(Records contained in a dataset)
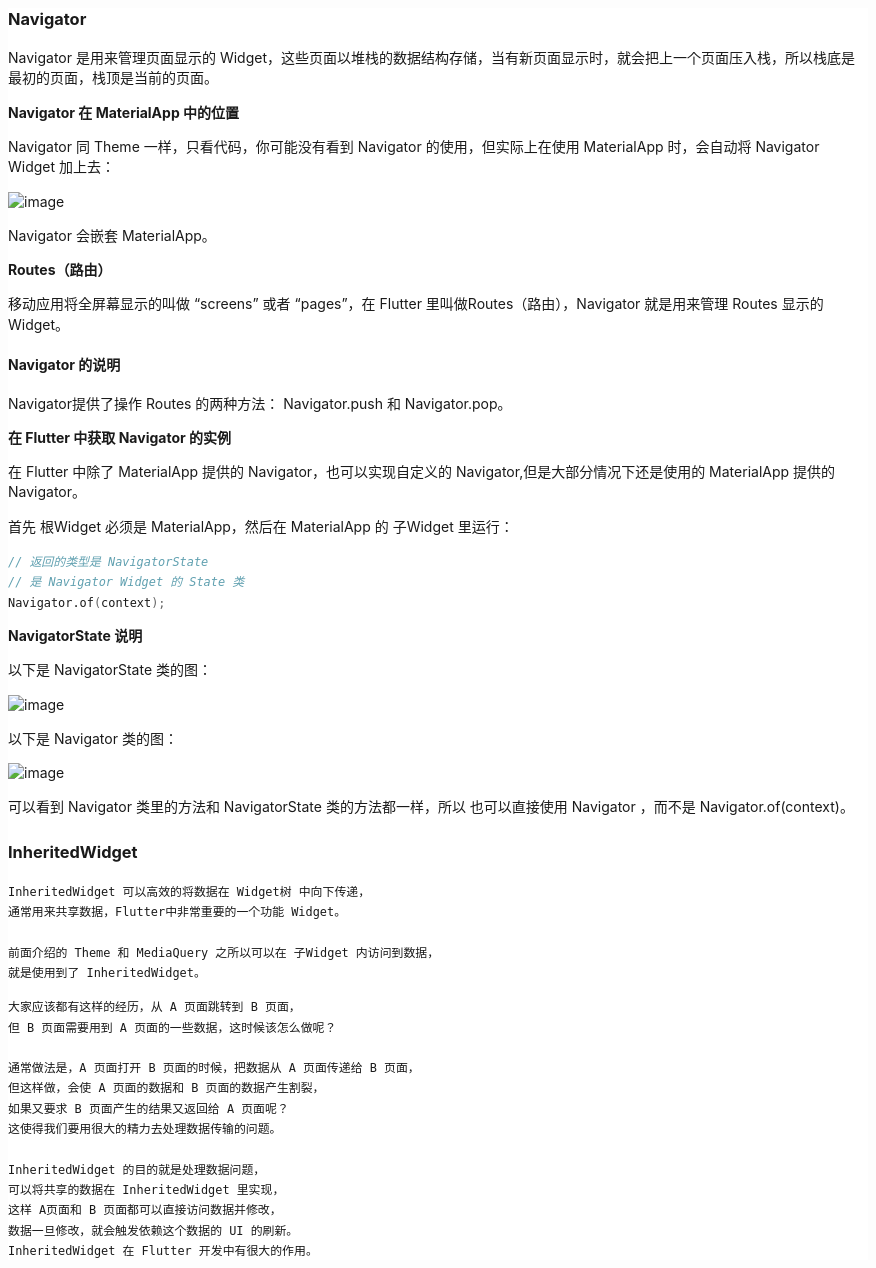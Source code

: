 ### Navigator

Navigator 是用来管理页面显示的 Widget，这些页面以堆栈的数据结构存储，当有新页面显示时，就会把上一个页面压入栈，所以栈底是最初的页面，栈顶是当前的页面。

**Navigator 在 MaterialApp 中的位置**

Navigator 同 Theme 一样，只看代码，你可能没有看到 Navigator 的使用，但实际上在使用 MaterialApp 时，会自动将 Navigator Widget 加上去：

![image](https://user-gold-cdn.xitu.io/2019/4/23/16a4ad20fc2c8e45?imageslim)

Navigator 会嵌套 MaterialApp。

**Routes（路由）**

移动应用将全屏幕显示的叫做 “screens” 或者 “pages”，在 Flutter 里叫做Routes（路由），Navigator 就是用来管理 Routes 显示的 Widget。

#### Navigator 的说明

Navigator提供了操作 Routes 的两种方法： 
Navigator.push 和 Navigator.pop。

**在 Flutter 中获取 Navigator 的实例**

在 Flutter 中除了 MaterialApp 提供的 Navigator，也可以实现自定义的 Navigator,但是大部分情况下还是使用的 MaterialApp 提供的 Navigator。

首先 根Widget 必须是 MaterialApp，然后在 MaterialApp 的 子Widget 里运行：

```d
// 返回的类型是 NavigatorState
// 是 Navigator Widget 的 State 类
Navigator.of(context);
```

**NavigatorState 说明**

以下是 NavigatorState 类的图：

![image](https://user-gold-cdn.xitu.io/2019/4/24/16a4af6aca3d4aa4?imageslim)

以下是 Navigator 类的图：

![image](https://user-gold-cdn.xitu.io/2019/4/24/16a4af6fa3e9a512?imageslim)

可以看到 Navigator 类里的方法和 NavigatorState 类的方法都一样，所以 也可以直接使用 Navigator ，而不是 Navigator.of(context)。

### InheritedWidget

```
InheritedWidget 可以高效的将数据在 Widget树 中向下传递，
通常用来共享数据，Flutter中非常重要的一个功能 Widget。

前面介绍的 Theme 和 MediaQuery 之所以可以在 子Widget 内访问到数据，
就是使用到了 InheritedWidget。
```
```
大家应该都有这样的经历，从 A 页面跳转到 B 页面，
但 B 页面需要用到 A 页面的一些数据，这时候该怎么做呢？

通常做法是，A 页面打开 B 页面的时候，把数据从 A 页面传递给 B 页面，
但这样做，会使 A 页面的数据和 B 页面的数据产生割裂，
如果又要求 B 页面产生的结果又返回给 A 页面呢？
这使得我们要用很大的精力去处理数据传输的问题。

InheritedWidget 的目的就是处理数据问题，
可以将共享的数据在 InheritedWidget 里实现，
这样 A页面和 B 页面都可以直接访问数据并修改，
数据一旦修改，就会触发依赖这个数据的 UI 的刷新。
InheritedWidget 在 Flutter 开发中有很大的作用。
```

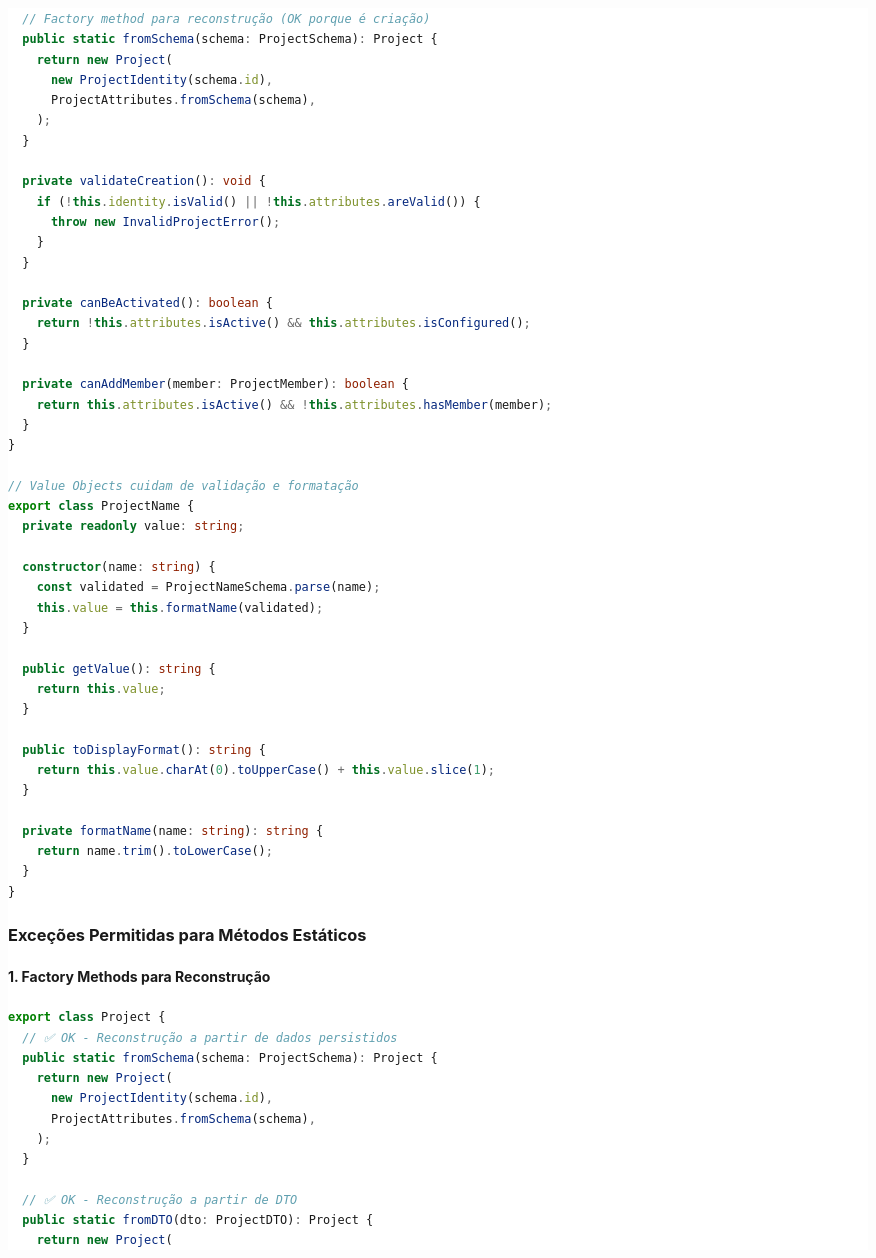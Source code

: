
 ```typescript
  // Factory method para reconstrução (OK porque é criação)
  public static fromSchema(schema: ProjectSchema): Project {
    return new Project(
      new ProjectIdentity(schema.id),
      ProjectAttributes.fromSchema(schema),
    );
  }

  private validateCreation(): void {
    if (!this.identity.isValid() || !this.attributes.areValid()) {
      throw new InvalidProjectError();
    }
  }

  private canBeActivated(): boolean {
    return !this.attributes.isActive() && this.attributes.isConfigured();
  }

  private canAddMember(member: ProjectMember): boolean {
    return this.attributes.isActive() && !this.attributes.hasMember(member);
  }
}

// Value Objects cuidam de validação e formatação
export class ProjectName {
  private readonly value: string;

  constructor(name: string) {
    const validated = ProjectNameSchema.parse(name);
    this.value = this.formatName(validated);
  }

  public getValue(): string {
    return this.value;
  }

  public toDisplayFormat(): string {
    return this.value.charAt(0).toUpperCase() + this.value.slice(1);
  }

  private formatName(name: string): string {
    return name.trim().toLowerCase();
  }
}
```

### Exceções Permitidas para Métodos Estáticos

#### 1. Factory Methods para Reconstrução

```typescript
export class Project {
  // ✅ OK - Reconstrução a partir de dados persistidos
  public static fromSchema(schema: ProjectSchema): Project {
    return new Project(
      new ProjectIdentity(schema.id),
      ProjectAttributes.fromSchema(schema),
    );
  }

  // ✅ OK - Reconstrução a partir de DTO
  public static fromDTO(dto: ProjectDTO): Project {
    return new Project(
```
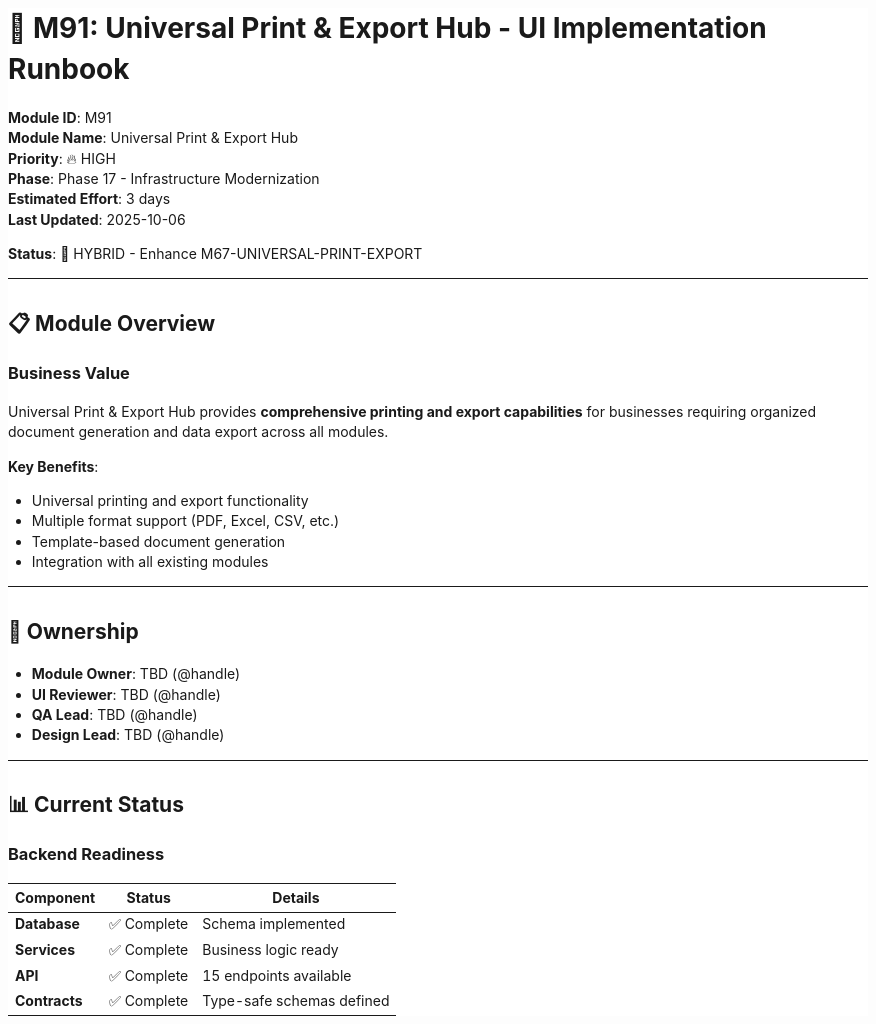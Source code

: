 # 🎯 M91: Universal Print & Export Hub - UI Implementation Runbook

**Module ID**: M91  
**Module Name**: Universal Print & Export Hub  
**Priority**: 🔥 HIGH  
**Phase**: Phase 17 - Infrastructure Modernization  
**Estimated Effort**: 3 days  
**Last Updated**: 2025-10-06

**Status**: 🔄 HYBRID - Enhance M67-UNIVERSAL-PRINT-EXPORT

---

## 📋 Module Overview

### Business Value

Universal Print & Export Hub provides **comprehensive printing and export capabilities** for businesses requiring organized document generation and data export across all modules.

**Key Benefits**:

- Universal printing and export functionality
- Multiple format support (PDF, Excel, CSV, etc.)
- Template-based document generation
- Integration with all existing modules

---

## 👥 Ownership

- **Module Owner**: TBD (@handle)
- **UI Reviewer**: TBD (@handle)
- **QA Lead**: TBD (@handle)
- **Design Lead**: TBD (@handle)

---

## 📊 Current Status

### Backend Readiness

| Component     | Status      | Details                   |
| ------------- | ----------- | ------------------------- |
| **Database**  | ✅ Complete | Schema implemented        |
| **Services**  | ✅ Complete | Business logic ready      |
| **API**       | ✅ Complete | 15 endpoints available    |
| **Contracts** | ✅ Complete | Type-safe schemas defined |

> _Assigned task_
Repeat each line above exactly as it reads, omitting any pictures.

> _Response box_
Source code

: ### Navigator

Navigator 是用来管理页面显示的 Widget，这些页面以堆栈的数据结构存储，当有新页面显示时，就会把上一个页面压入栈，所以栈底是最初的页面，栈顶是当前的页面。

**Navigator 在 MaterialApp 中的位置**

Navigator 同 Theme 一样，只看代码，你可能没有看到 Navigator 的使用，但实际上在使用 MaterialApp 时，会自动将 Navigator Widget 加上去：

![image](https://user-gold-cdn.xitu.io/2019/4/23/16a4ad20fc2c8e45?imageslim)

Navigator 会嵌套 MaterialApp。

**Routes（路由）**

移动应用将全屏幕显示的叫做 “screens” 或者 “pages”，在 Flutter 里叫做Routes（路由），Navigator 就是用来管理 Routes 显示的 Widget。

#### Navigator 的说明

Navigator提供了操作 Routes 的两种方法： 
Navigator.push 和 Navigator.pop。

**在 Flutter 中获取 Navigator 的实例**

在 Flutter 中除了 MaterialApp 提供的 Navigator，也可以实现自定义的 Navigator,但是大部分情况下还是使用的 MaterialApp 提供的 Navigator。

首先 根Widget 必须是 MaterialApp，然后在 MaterialApp 的 子Widget 里运行：

```d
// 返回的类型是 NavigatorState
// 是 Navigator Widget 的 State 类
Navigator.of(context);
```

**NavigatorState 说明**

以下是 NavigatorState 类的图：

![image](https://user-gold-cdn.xitu.io/2019/4/24/16a4af6aca3d4aa4?imageslim)

以下是 Navigator 类的图：

![image](https://user-gold-cdn.xitu.io/2019/4/24/16a4af6fa3e9a512?imageslim)

可以看到 Navigator 类里的方法和 NavigatorState 类的方法都一样，所以 也可以直接使用 Navigator ，而不是 Navigator.of(context)。

### InheritedWidget

```
InheritedWidget 可以高效的将数据在 Widget树 中向下传递，
通常用来共享数据，Flutter中非常重要的一个功能 Widget。

前面介绍的 Theme 和 MediaQuery 之所以可以在 子Widget 内访问到数据，
就是使用到了 InheritedWidget。
```
```
大家应该都有这样的经历，从 A 页面跳转到 B 页面，
但 B 页面需要用到 A 页面的一些数据，这时候该怎么做呢？

通常做法是，A 页面打开 B 页面的时候，把数据从 A 页面传递给 B 页面，
但这样做，会使 A 页面的数据和 B 页面的数据产生割裂，
如果又要求 B 页面产生的结果又返回给 A 页面呢？
这使得我们要用很大的精力去处理数据传输的问题。

InheritedWidget 的目的就是处理数据问题，
可以将共享的数据在 InheritedWidget 里实现，
这样 A页面和 B 页面都可以直接访问数据并修改，
数据一旦修改，就会触发依赖这个数据的 UI 的刷新。
InheritedWidget 在 Flutter 开发中有很大的作用。
```

Source code

:
 ```typescript
  // Factory method para reconstrução (OK porque é criação)
  public static fromSchema(schema: ProjectSchema): Project {
    return new Project(
      new ProjectIdentity(schema.id),
      ProjectAttributes.fromSchema(schema),
    );
  }

  private validateCreation(): void {
    if (!this.identity.isValid() || !this.attributes.areValid()) {
      throw new InvalidProjectError();
    }
  }

  private canBeActivated(): boolean {
    return !this.attributes.isActive() && this.attributes.isConfigured();
  }

  private canAddMember(member: ProjectMember): boolean {
    return this.attributes.isActive() && !this.attributes.hasMember(member);
  }
}

// Value Objects cuidam de validação e formatação
export class ProjectName {
  private readonly value: string;

  constructor(name: string) {
    const validated = ProjectNameSchema.parse(name);
    this.value = this.formatName(validated);
  }

  public getValue(): string {
    return this.value;
  }

  public toDisplayFormat(): string {
    return this.value.charAt(0).toUpperCase() + this.value.slice(1);
  }

  private formatName(name: string): string {
    return name.trim().toLowerCase();
  }
}
```

### Exceções Permitidas para Métodos Estáticos

#### 1. Factory Methods para Reconstrução

```typescript
export class Project {
  // ✅ OK - Reconstrução a partir de dados persistidos
  public static fromSchema(schema: ProjectSchema): Project {
    return new Project(
      new ProjectIdentity(schema.id),
      ProjectAttributes.fromSchema(schema),
    );
  }

  // ✅ OK - Reconstrução a partir de DTO
  public static fromDTO(dto: ProjectDTO): Project {
    return new Project(
```
Source code

: # 🎯 M91: Universal Print & Export Hub - UI Implementation Runbook

**Module ID**: M91  
**Module Name**: Universal Print & Export Hub  
**Priority**: 🔥 HIGH  
**Phase**: Phase 17 - Infrastructure Modernization  
**Estimated Effort**: 3 days  
**Last Updated**: 2025-10-06

**Status**: 🔄 HYBRID - Enhance M67-UNIVERSAL-PRINT-EXPORT

---

## 📋 Module Overview

### Business Value

Universal Print & Export Hub provides **comprehensive printing and export capabilities** for businesses requiring organized document generation and data export across all modules.

**Key Benefits**:

- Universal printing and export functionality
- Multiple format support (PDF, Excel, CSV, etc.)
- Template-based document generation
- Integration with all existing modules

---

## 👥 Ownership

- **Module Owner**: TBD (@handle)
- **UI Reviewer**: TBD (@handle)
- **QA Lead**: TBD (@handle)
- **Design Lead**: TBD (@handle)

---

## 📊 Current Status

### Backend Readiness

| Component     | Status      | Details                   |
| ------------- | ----------- | ------------------------- |
| **Database**  | ✅ Complete | Schema implemented        |
| **Services**  | ✅ Complete | Business logic ready      |
| **API**       | ✅ Complete | 15 endpoints available    |
| **Contracts** | ✅ Complete | Type-safe schemas defined |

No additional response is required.